The difference between your average professional cracker and your average sysadmin is that when a cracker doesn't know his stuff, he can't get anywhere... while a sysadmin would be able to slack off all day as long as he keep appearances up. (No offense meant to good sysadmins - they are the most awesome people in the sector)
And a lot of people do that. I've seen it first hand so many times I lost count. Heck, it sometimes happens even to Google. I'm willing to bet a lot of Sony's/Microsoft's teams are filled with incompetents who barely know more than how to reboot the server they handle, let alone know about security and such.
I think the more competent you are, the less you are able to notice incompetence around you (without specifically looking for it). There's an interesting parallel to be drawn with the excellent article on the Fermi paradox currently on the front page: Nobody stops for the anthill.

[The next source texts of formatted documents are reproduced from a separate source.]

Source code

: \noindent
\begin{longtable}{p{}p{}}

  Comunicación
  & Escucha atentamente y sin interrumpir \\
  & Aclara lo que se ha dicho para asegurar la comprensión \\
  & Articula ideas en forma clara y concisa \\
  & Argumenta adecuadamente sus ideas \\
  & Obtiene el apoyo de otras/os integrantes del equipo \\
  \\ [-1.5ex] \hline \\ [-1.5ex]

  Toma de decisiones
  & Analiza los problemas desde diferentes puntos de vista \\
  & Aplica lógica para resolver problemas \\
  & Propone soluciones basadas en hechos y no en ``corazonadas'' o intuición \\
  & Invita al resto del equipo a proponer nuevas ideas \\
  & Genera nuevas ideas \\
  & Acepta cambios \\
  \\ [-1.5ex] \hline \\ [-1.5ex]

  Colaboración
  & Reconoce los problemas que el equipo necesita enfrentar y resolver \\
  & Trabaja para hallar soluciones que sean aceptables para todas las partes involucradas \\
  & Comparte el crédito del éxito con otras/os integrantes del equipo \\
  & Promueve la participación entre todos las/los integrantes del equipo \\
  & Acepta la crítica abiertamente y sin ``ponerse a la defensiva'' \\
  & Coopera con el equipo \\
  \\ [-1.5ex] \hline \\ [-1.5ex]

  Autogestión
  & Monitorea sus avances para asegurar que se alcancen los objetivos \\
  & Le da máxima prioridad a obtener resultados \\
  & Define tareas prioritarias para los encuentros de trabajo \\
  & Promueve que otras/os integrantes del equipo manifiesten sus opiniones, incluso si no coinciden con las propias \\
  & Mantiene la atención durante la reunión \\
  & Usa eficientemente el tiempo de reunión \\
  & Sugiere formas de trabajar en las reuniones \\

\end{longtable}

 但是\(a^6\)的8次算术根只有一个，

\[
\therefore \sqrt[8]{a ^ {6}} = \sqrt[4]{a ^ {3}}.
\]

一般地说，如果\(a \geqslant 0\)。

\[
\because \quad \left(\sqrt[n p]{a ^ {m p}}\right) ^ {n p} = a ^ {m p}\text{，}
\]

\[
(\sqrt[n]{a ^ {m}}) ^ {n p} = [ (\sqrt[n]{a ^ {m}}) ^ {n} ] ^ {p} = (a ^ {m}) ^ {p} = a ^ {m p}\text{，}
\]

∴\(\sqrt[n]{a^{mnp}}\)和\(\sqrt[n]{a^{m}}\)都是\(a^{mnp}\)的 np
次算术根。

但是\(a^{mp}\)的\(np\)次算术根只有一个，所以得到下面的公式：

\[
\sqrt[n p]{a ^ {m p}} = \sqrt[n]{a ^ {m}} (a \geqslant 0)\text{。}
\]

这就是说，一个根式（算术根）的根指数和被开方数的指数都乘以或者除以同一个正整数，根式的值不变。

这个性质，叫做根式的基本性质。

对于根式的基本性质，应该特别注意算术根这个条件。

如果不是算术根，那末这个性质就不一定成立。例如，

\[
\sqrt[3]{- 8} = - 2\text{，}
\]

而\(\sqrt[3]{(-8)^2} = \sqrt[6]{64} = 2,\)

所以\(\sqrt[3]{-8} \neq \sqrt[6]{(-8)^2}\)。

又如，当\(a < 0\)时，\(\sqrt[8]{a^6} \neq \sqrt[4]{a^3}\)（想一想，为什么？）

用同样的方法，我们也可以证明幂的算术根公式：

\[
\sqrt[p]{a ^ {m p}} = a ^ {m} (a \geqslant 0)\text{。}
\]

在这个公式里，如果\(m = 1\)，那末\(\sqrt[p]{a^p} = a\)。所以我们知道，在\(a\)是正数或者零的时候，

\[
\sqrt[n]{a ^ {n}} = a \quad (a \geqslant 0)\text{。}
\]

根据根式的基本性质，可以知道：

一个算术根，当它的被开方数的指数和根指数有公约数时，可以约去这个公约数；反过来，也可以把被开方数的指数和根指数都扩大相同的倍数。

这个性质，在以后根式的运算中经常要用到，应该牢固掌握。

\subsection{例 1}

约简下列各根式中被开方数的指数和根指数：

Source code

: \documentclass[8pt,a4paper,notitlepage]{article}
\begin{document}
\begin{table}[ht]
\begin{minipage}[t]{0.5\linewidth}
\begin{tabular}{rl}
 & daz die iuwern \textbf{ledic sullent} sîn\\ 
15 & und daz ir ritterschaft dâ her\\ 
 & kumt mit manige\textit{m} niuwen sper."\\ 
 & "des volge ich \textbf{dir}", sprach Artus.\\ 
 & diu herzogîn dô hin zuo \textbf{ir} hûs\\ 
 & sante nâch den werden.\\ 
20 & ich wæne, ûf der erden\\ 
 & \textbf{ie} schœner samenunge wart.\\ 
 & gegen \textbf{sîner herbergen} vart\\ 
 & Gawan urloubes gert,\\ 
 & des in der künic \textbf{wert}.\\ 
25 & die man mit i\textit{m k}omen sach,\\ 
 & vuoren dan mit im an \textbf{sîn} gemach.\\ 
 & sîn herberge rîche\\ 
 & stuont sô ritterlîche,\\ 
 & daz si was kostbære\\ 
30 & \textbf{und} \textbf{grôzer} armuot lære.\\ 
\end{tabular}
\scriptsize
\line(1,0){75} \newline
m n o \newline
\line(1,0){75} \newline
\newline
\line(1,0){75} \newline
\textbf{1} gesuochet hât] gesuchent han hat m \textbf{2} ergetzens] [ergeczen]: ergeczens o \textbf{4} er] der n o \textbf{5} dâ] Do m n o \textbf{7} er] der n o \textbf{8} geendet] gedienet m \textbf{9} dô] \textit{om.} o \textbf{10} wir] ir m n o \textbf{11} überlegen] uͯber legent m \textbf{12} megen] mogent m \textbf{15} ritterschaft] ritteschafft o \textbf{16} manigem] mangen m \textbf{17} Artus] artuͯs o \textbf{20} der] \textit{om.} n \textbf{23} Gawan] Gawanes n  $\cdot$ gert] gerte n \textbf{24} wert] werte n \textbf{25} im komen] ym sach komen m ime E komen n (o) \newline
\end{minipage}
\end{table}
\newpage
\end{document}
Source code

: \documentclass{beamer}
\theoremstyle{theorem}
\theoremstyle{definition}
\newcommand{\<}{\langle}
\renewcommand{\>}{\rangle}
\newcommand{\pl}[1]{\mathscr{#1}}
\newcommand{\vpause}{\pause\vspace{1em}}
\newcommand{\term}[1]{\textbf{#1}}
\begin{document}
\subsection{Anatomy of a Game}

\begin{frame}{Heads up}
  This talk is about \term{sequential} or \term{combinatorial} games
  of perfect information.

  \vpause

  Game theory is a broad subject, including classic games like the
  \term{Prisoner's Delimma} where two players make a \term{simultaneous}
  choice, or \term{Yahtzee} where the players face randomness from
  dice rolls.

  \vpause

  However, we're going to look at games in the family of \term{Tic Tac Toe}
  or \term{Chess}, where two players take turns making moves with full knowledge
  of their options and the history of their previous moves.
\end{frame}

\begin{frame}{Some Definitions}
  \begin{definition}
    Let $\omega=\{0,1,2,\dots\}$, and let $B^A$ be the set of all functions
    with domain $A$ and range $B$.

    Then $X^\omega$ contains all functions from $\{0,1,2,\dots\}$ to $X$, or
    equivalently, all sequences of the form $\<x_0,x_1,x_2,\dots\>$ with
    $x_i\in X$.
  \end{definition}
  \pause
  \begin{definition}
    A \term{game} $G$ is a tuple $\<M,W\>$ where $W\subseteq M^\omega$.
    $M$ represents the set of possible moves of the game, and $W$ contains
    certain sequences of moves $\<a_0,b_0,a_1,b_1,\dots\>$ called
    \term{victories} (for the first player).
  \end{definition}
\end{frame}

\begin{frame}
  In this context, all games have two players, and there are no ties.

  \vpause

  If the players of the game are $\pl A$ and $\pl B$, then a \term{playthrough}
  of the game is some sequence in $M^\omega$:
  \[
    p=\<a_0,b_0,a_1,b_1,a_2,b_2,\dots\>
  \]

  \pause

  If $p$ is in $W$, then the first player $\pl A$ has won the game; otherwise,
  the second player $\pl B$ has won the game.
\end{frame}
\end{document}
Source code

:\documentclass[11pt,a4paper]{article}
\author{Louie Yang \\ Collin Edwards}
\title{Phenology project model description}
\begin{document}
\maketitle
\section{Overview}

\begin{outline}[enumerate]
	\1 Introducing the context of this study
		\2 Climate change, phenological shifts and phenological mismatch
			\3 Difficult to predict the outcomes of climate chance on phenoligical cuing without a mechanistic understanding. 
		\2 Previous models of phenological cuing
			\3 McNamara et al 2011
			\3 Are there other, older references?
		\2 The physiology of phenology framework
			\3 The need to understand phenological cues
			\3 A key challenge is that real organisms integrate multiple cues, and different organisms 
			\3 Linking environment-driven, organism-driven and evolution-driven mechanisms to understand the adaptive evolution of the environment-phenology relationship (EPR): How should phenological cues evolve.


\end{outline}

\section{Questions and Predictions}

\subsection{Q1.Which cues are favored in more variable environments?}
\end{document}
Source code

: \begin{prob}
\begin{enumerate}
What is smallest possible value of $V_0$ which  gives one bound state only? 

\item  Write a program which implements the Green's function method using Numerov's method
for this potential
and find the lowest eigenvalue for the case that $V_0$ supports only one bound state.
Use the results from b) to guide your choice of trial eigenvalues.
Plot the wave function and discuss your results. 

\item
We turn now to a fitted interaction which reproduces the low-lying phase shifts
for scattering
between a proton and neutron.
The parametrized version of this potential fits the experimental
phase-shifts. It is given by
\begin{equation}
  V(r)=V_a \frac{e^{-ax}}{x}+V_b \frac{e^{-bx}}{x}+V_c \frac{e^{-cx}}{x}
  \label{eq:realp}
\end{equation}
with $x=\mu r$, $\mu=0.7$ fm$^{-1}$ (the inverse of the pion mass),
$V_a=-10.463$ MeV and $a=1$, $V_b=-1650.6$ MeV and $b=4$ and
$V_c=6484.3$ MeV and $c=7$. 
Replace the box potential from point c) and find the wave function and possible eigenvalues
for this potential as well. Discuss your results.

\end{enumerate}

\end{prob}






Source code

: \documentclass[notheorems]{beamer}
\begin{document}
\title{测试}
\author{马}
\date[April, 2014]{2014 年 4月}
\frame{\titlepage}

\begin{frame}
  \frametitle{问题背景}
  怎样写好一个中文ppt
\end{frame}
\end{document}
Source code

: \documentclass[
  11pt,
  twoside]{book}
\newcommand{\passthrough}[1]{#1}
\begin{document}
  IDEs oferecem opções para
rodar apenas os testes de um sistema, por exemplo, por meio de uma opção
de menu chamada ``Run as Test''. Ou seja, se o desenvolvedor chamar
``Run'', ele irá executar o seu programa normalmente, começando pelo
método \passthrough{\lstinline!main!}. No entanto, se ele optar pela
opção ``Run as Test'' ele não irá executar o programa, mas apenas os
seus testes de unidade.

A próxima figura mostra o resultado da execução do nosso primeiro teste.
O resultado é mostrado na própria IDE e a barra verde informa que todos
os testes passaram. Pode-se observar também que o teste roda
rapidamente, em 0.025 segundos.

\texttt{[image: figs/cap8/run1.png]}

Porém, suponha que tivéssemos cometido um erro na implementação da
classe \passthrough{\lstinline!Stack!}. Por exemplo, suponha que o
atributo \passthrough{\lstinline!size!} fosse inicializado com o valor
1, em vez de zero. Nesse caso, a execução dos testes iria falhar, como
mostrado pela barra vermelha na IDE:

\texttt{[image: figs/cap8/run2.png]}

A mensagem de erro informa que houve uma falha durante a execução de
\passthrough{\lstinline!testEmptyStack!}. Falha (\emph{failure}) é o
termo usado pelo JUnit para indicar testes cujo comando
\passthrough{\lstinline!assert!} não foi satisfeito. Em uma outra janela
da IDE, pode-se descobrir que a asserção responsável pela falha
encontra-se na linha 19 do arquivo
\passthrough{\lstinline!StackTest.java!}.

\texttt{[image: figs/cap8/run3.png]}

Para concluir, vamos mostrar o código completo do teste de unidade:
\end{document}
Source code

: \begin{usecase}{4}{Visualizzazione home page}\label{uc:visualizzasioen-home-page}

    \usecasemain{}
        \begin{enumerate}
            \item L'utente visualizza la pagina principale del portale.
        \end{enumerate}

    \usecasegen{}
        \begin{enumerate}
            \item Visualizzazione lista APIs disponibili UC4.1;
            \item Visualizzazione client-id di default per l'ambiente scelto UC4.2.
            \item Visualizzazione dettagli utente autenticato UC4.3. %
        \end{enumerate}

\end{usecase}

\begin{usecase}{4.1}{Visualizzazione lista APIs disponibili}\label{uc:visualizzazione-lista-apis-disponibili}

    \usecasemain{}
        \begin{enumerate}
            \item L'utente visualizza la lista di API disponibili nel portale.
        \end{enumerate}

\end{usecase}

One of the companies I worked for (no names here) has an absolutely worthless sysadmin. The guy manages fifty linux machines and he doesn't know how to set up SSH. He's been on the team for several years and he's getting carried by the fact that the people who can fire him don't know how to set up SSH any better than he does -- and other people end up cleaning up his messes.
Does that story sound familiar to you? If you have worked in enterprise and haven't encountered it, you've either been very lucky or very blind.
Aside from occassional incompetence, it's good to recognise that with sysadmins vs. crackers the odds are stacked in the favour of crackers. Sysadmins need to guard against all attacks to do their job, whereas crackers only need to find one attack that has been overlooked. Also, despite the image of crackers as super tech geniuses, as a group they still know that the path of least resistance is often the best, which relies heavily on social engineering, which is far easier to do.
they aren't aren't hacking anything. It is a DDoS it doesn't take any "skill". Any person with money can hire them, and it isn't hard to build a bot net if you don't care about breaking the law.
I have no idea why he keeps commenting while hellbanned. Only some of us can see him and no one can respond to him directly. Just make a new name, man.
Perhaps legacy software is becoming the problem. In any system there's bound to be a dependency or any kind of use of a legacy piece of software with known bugs/exploits. Hackers identify these weakest links/weak spots and use these 0-days as entry points to breach the system further. As more systems are developed, it takes so much more time to track these weak spots, let alone maintain them.
So I think you're right. It's a miracle that the Internet even works. At all.